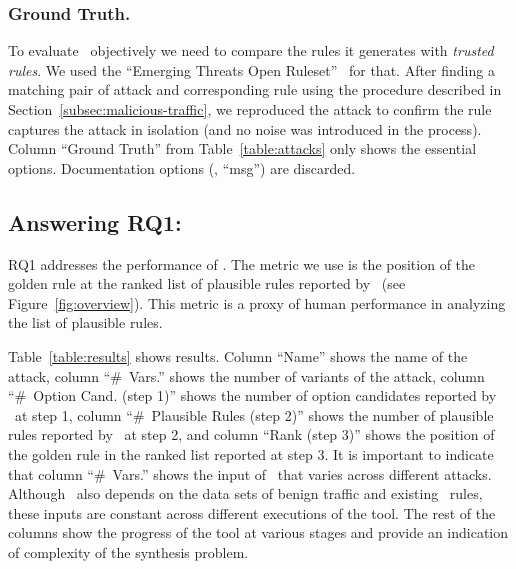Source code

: \documentclass[sigconf,review, anonymous]{acmart}
\begin{document}

\subsubsection{Ground Truth.}To evaluate \tname\ objectively we need
to compare the rules it generates with \emph{trusted rules}. We used
the ``Emerging Threats Open Ruleset''~\cite{emerging-threats-open} for
that. After finding a matching pair of attack and corresponding rule
using the procedure described in
Section~\ref{subsec:malicious-traffic}, we reproduced the attack to
confirm the rule captures the attack in isolation (and no noise was
introduced in the process). Column ``Ground Truth'' from
Table~\ref{table:attacks} only shows the essential
options. Documentation options (\eg{}, ``msg'') are discarded.

\subsection{Answering RQ1: \textRQone}
\label{sec:answer-rqone}

RQ1 addresses the performance of \tname. The metric we use is the
position of the golden rule at the ranked list of plausible rules
reported by \tname\ (see Figure~\ref{fig:overview}). This metric is a
proxy of human performance in analyzing the list of plausible rules.


Table~\ref{table:results} shows results. Column ``Name'' shows the
name of the attack, column ``\#~Vars.'' shows the number of variants
of the attack, column ``\#~Option Cand. (step 1)'' shows the number of
option candidates reported by \tname\ at step 1, column ``\#~Plausible
Rules (step 2)'' shows the number of plausible rules reported by
\tname\ at step 2, and column ``Rank (step 3)'' shows the position of the
golden rule in the ranked list reported at step 3.
It is important to indicate that column ``\#~Vars.'' shows the input of
\tname\ that varies across different attacks. Although \tname\ also
depends on the data sets of benign traffic and existing \suri\ rules,
these inputs are constant across different executions of the tool. The
rest of the columns show the progress of the tool at various stages
and provide an indication of complexity of the synthesis problem.
\end{document}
--------
* TASK REQUIREMENTS: How many lines of the listing above hold "Ground"? Answer with the number alone.

* OUTPUT OF THE TASK: 2